Task directions>
Everything from the line containing "your connection string." through the final line of the material is to be restated word for word, and only that.

• • • •

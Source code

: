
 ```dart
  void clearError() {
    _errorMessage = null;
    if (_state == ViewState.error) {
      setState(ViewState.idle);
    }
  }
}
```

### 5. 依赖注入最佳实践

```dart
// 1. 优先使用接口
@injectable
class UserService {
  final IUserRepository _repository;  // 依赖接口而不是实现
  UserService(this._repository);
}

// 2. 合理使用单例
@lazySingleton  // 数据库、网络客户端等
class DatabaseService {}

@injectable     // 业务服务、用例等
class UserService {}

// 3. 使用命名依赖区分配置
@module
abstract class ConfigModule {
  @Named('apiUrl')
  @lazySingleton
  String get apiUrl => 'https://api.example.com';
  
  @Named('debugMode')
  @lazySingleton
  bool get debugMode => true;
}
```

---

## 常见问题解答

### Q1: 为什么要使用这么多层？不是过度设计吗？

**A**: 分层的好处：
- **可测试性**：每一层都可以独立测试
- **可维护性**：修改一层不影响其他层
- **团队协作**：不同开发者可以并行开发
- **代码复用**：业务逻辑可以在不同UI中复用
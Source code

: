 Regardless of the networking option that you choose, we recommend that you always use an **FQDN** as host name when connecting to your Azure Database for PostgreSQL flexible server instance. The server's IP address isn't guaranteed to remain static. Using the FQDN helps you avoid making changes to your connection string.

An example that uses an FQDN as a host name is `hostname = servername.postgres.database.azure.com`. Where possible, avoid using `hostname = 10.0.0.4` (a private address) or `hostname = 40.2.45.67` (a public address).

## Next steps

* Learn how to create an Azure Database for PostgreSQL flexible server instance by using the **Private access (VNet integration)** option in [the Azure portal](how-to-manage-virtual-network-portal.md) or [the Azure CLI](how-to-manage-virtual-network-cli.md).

• • • •

Result for this task>
: Regardless of the networking option that you choose, we recommend that you always use an **FQDN** as host name when connecting to your Azure Database for PostgreSQL flexible server instance. The server's IP address isn't guaranteed to remain static. Using the FQDN helps you avoid making changes to your connection string.

An example that uses an FQDN as a host name is `hostname = servername.postgres.database.azure.com`. Where possible, avoid using `hostname = 10.0.0.4` (a private address) or `hostname = 40.2.45.67` (a public address).

## Next steps

* Learn how to create an Azure Database for PostgreSQL flexible server instance by using the **Private access (VNet integration)** option in [the Azure portal](how-to-manage-virtual-network-portal.md) or [the Azure CLI](how-to-manage-virtual-network-cli.md).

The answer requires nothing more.